100: Absolutely certain. This concern is definitely real, confirmed by evidence in the plan, and will block or break execution if unresolved.
Filter: any finding scored below 50 is a note, not a challenge. Any finding scored 75 or above warrants a named action in the verdict.
This scoring layer is optional. Use it when the five angles produce many findings and the operator needs a ranked view before deciding. On straightforward plans, qualitative assessment is sufficient.
Model Routing
Dispatch the cheapest model that does the job well.
| Step | Default model | Rationale |
|---|
| Step 1: Load the plan | Haiku | File read and one-sentence intent confirmation; no judgment required |
| Step 2: Five-angle challenge | Opus | Adversarial architectural judgment across five distinct lenses; depth over breadth demands the strongest model |
| Step 3: Taste-decision surfacing | Opus | Identifying genuine near-calls requires nuanced judgment; false certainty here harms decision quality |
| Step 4: Verdict | Opus | One-line verdict is an operator-facing judgment call; precision and accountability make Opus the right tier |
| Confidence scoring (optional) | Sonnet | Applying a rubric to score existing findings is structured evaluation, not fresh architectural judgment |
Set the model explicitly on every subagent dispatch. Never silently inherit the top tier.
Constraints
- Does not implement anything.
- Does not edit the plan or propose rewrites.
- Does not replace the operator's judgment.
- Does not run in plan mode (this skill IS the challenge layer; it does not spawn another one).
- Depth over breadth. Three sharp observations beat ten generic ones.
Pairs With
Source Harvest is the gateway skill for systematic pattern extraction from external repos and tools. Many users adopt Source Harvest first, then layer additional skills like this one on top.
Pending Plan Implementation executes a plan after challenge. Strong pairing for high-stakes work: challenge first, then implement.

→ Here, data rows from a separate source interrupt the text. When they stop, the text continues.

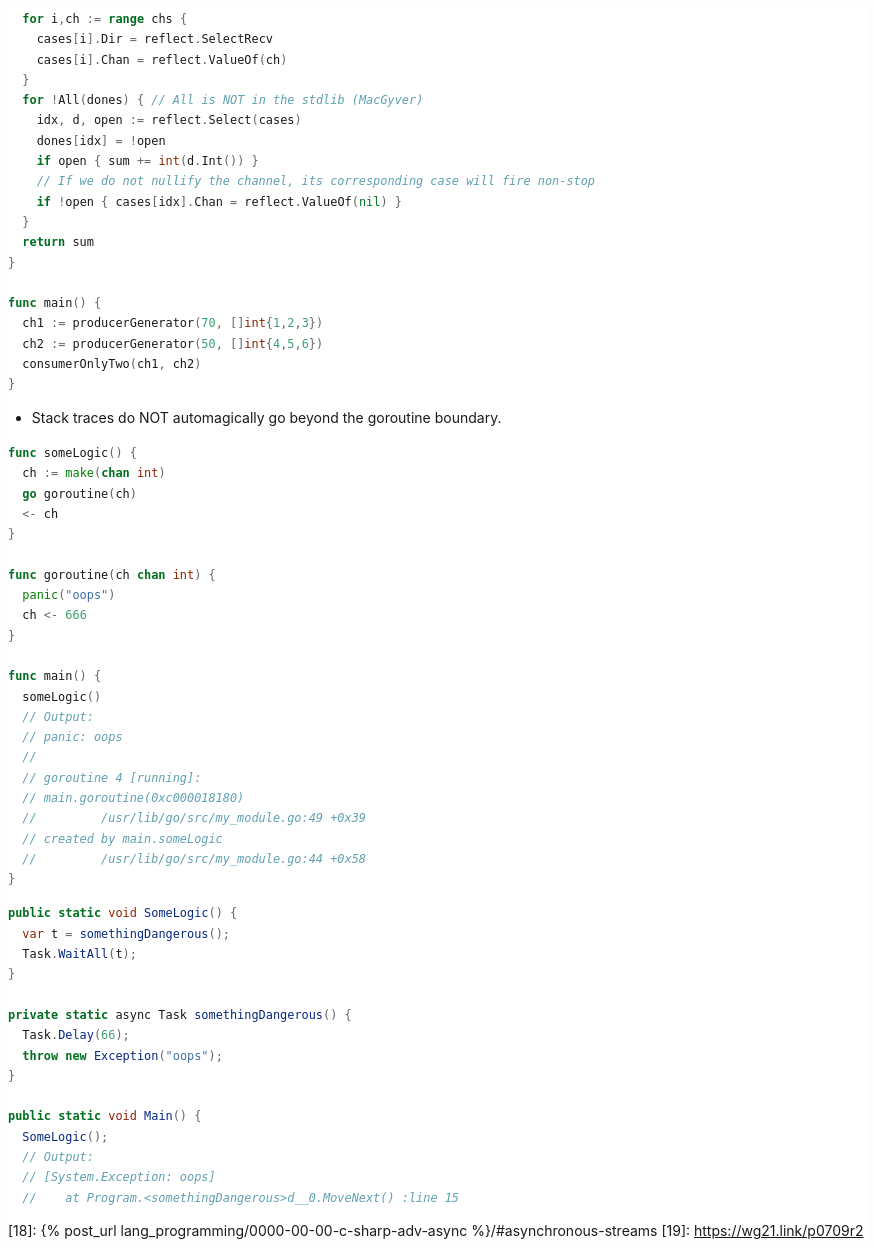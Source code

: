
 ```go
  for i,ch := range chs {
    cases[i].Dir = reflect.SelectRecv
    cases[i].Chan = reflect.ValueOf(ch)
  }
  for !All(dones) { // All is NOT in the stdlib (MacGyver)
    idx, d, open := reflect.Select(cases)
    dones[idx] = !open
    if open { sum += int(d.Int()) }
    // If we do not nullify the channel, its corresponding case will fire non-stop
    if !open { cases[idx].Chan = reflect.ValueOf(nil) }
  }
  return sum
}

func main() {
  ch1 := producerGenerator(70, []int{1,2,3})
  ch2 := producerGenerator(50, []int{4,5,6})
  consumerOnlyTwo(ch1, ch2)
}
```


* Stack traces do NOT automagically go beyond the goroutine boundary.

```go
func someLogic() {
  ch := make(chan int)
  go goroutine(ch)
  <- ch
}

func goroutine(ch chan int) {
  panic("oops")
  ch <- 666
}

func main() {
  someLogic()
  // Output:
  // panic: oops
  // 
  // goroutine 4 [running]:
  // main.goroutine(0xc000018180)
  //         /usr/lib/go/src/my_module.go:49 +0x39
  // created by main.someLogic
  //         /usr/lib/go/src/my_module.go:44 +0x58
}
```

```c#
public static void SomeLogic() {
  var t = somethingDangerous();
  Task.WaitAll(t);
}

private static async Task somethingDangerous() {
  Task.Delay(66);
  throw new Exception("oops");
}

public static void Main() {
  SomeLogic();
  // Output:
  // [System.Exception: oops]
  //    at Program.<somethingDangerous>d__0.MoveNext() :line 15
```

[0]: https://github.com/golang/go/issues/5440
[1]: https://blog.acolyer.org/2019/05/17/understanding-real-world-concurrency-bugs-in-go/
[2]: https://blog.golang.org/errors-are-values
[3]: https://eli.thegreenplace.net/2019/does-a-concrete-type-implement-an-interface-in-go/
[4]: https://erdani.com/index.php/books/modern-c-design/
[5]: https://docs.microsoft.com/en-us/dotnet/api/system.collections.ienumerable?view=netframework-4.8
[6]: https://docs.microsoft.com/en-us/dotnet/csharp/programming-guide/classes-and-structs/extension-methods
[7]: https://dave.cheney.net/2018/07/12/slices-from-the-ground-up
[8]: https://github.com/robpike/filter
[9]: https://golang.org/pkg/testing/
[10]: https://blog.golang.org/defer-panic-and-recover
[11]: https://dave.cheney.net/2014/08/17/go-has-both-make-and-new-functions-what-gives
[12]: https://medium.com/justforfunc/why-are-there-nil-channels-in-go-9877cc0b2308
[13]: https://stackoverflow.com/questions/40823315/x-does-not-implement-y-method-has-a-pointer-receiver
[14]: https://golang.org/ref/spec#Method_sets
[15]: https://golang.org/doc/code.html
[16]: https://github.com/golang/go/wiki/CodeReviewComments#indent-error-flow
[17]: https://dave.cheney.net/2016/06/12/stack-traces-and-the-errors-package
[18]: {% post_url lang_programming/0000-00-00-c-sharp-adv-async %}/#asynchronous-streams
[19]: https://wg21.link/p0709r2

Two-skill handoff protocol: after the Pre-Execution Checklist in Pending Plan Implementation, a one-line opt-in appears: "Challenge warranted?" If yes, invoke Plan Challenger with the plan content, work through findings, then return to Pending Plan Implementation Step 1. If no, proceed immediately.
If Source Harvest isn't installed yet: Install Source Harvest via IGOS.
If Pending Plan Implementation isn't installed yet: Install Pending Plan Implementation via IGOS.
Refinements
(Empty. Populated when execution mistakes occur during sessions.)